When Shit Happens

Jo Hilder has written a piece called Protecting God’s Reputation When Shit Happens. It’s about the Christian preoccupation with finding heavenly meaning in our mundane suffering, and about expecting every Christian to suffer their torments with the otherworldly aplomb of a bible character.

Jack was in the bed opposite me when I was about to have chemotherapy for the first time. One morning, the nurses came to give Jack his medicine, and he said no. He didn’t want to be kept alive any longer. The doctors came and counselled him, but his mind was made up. Jack was ready to die.

I was horrified. Because Jack was going to die? No – I was horrified because I thought God wanted me to get up out of bed, go over there and tell Jack about Jesus, and I’d better hurry up about it – I might never have another chance like this, and clearly Jack was not going to be around much longer. And I couldn’t do it.

I made myself literally sick worrying about this. I went and hid in the shower and tried to think of some other way I could make sense of my having cancer. Was this His purpose for it all? In the end, I simply crawled back into my own hospital bed, curled up into a ball and desperately hoped God would find someone else to save Jack’s mortal soul because I was just too preoccupied with being a very sick person. What kind of a Christian was I? Surely the most selfish Christian ever; the biggest waste-of-time that ever walked the face of the earth.

When we believe that God has a plan for absolutely everything that happens, and especially for our own misfortunes, we might start to see ourselves as simply a chess piece in a larger game that God is playing, rather than primarily as one of His children. Our focus then becomes figuring out what God wants us to do in this situation. Our illness isn’t the problem, but rather a stage on which God wants us to speak our next Salvation Soliloquy.

We think God puts us in these situations merely to have us prove His existence and demonstrate His great power to the world. But at what point do we actually allow ourselves just to be a passive recipient of His wonderful attributes, like His goodness, His kindness and His mercy? Why does cancer have to be like a Bible college exam we have to attain a high distinction in – or else?

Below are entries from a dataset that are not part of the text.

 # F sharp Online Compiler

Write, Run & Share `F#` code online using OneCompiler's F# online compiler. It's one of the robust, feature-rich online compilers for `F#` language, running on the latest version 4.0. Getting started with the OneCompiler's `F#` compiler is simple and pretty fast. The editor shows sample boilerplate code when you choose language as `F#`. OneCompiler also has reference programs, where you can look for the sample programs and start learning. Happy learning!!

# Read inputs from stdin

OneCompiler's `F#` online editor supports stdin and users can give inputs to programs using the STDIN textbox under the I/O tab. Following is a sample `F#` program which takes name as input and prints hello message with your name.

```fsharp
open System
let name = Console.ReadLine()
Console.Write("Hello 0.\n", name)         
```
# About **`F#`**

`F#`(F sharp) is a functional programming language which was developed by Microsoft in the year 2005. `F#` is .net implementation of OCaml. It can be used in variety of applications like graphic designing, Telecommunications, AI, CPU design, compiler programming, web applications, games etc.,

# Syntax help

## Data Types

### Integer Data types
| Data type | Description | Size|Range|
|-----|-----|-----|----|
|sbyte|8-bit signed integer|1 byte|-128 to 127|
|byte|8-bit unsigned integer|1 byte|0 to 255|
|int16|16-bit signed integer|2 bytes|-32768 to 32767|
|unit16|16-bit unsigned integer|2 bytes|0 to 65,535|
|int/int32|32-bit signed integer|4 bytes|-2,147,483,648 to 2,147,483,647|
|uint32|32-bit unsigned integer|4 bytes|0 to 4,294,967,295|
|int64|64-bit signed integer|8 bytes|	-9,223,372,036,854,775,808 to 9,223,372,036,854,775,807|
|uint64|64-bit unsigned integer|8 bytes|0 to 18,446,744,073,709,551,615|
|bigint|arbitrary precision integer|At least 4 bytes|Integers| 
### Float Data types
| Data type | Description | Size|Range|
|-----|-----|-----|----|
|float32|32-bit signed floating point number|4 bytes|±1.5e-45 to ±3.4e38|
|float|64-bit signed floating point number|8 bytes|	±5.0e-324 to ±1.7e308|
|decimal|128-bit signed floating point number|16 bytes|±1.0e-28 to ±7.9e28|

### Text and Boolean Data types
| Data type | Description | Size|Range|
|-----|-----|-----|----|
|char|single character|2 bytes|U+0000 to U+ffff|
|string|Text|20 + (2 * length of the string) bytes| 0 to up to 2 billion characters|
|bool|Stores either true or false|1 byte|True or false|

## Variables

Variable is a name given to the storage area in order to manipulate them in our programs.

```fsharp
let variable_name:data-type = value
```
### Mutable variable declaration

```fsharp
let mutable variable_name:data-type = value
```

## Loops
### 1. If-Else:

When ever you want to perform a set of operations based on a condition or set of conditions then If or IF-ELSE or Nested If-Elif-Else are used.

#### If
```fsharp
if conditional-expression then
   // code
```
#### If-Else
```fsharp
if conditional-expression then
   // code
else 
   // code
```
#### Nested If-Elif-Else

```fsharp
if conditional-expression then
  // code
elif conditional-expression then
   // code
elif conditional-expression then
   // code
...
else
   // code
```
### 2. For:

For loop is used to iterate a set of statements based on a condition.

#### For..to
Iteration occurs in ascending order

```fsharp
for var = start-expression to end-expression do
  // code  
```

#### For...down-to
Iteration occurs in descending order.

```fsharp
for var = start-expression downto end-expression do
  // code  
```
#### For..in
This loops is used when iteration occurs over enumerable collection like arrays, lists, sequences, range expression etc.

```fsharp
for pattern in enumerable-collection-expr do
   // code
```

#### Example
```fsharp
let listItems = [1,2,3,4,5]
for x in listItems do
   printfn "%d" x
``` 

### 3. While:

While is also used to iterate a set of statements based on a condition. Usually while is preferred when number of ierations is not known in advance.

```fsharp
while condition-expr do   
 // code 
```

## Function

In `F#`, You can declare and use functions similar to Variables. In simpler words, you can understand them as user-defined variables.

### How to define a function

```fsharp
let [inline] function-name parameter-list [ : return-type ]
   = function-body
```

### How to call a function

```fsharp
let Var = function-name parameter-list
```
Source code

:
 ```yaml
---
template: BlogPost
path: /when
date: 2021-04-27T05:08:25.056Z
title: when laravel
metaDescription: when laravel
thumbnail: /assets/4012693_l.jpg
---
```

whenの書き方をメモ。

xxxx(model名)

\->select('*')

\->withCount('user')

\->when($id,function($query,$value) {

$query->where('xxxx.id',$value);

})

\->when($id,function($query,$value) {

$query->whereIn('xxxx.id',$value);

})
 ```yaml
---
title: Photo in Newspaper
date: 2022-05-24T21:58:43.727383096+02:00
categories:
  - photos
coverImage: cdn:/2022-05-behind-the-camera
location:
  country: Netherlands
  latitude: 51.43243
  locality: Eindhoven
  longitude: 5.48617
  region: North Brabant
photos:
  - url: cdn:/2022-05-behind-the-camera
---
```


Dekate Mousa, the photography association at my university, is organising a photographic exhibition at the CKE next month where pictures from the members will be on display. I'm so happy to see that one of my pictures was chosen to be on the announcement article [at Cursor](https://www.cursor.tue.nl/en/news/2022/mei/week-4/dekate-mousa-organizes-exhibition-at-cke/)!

I’m not saying every Christian who gets cancer thinks they have something to prove, but I just don’t understand why we put ourselves under this kind of pressure. I mean, what the hell was I thinking about with Jack? Sure, I was right to be concerned with Jack’s eternal soul, but would God really place complete responsibility for his eternal destiny onto me at a time like that – when I was dying of cancer myself? What kind of an insecure, sadistic monster is this God?

The line of reasoning Ms. Hilder is following — ending with the question about God as a sadistic monster — is reasoning that I’m prone to myself. Instead of taking stock of my bad situation and solving it, I try to find God’s hidden meaning in my suffering, and it’s a short walk from there to wondering why one being would willfully cause another being to suffer anyway? Is He a big meanie?

Ms. Hilder ends well though, by dialing the purpose and meaning back a notch. Our sufferings are sometimes just that: our sufferings. They’re not meant to end up as glossy photos in God’s travel brochure. We can lean on God to get us through the hard times and then testify to His goodness later. We don’t have to compose an extemporaneous sermon in real time based on the anecdote we’re living now.

We don’t always get what we want or hope for, but we are always loved as only God can love us. And it’s okay to be simply incapable of putting out good publicity for God sometimes. It’s a blessing to spend time merely languishing in receipt of His qualities, not always slaving away in marketing, particularly when things aren’t so good.

When shit happens, there’s really only two things that count: 1) God. 2) Is Good – and in that order. And when it does happen, and it will regardless of the fact you or I may be a Christian, I just hope God isn’t counting on my ability to keep up His reputation as much as I am counting on Him to live up to it.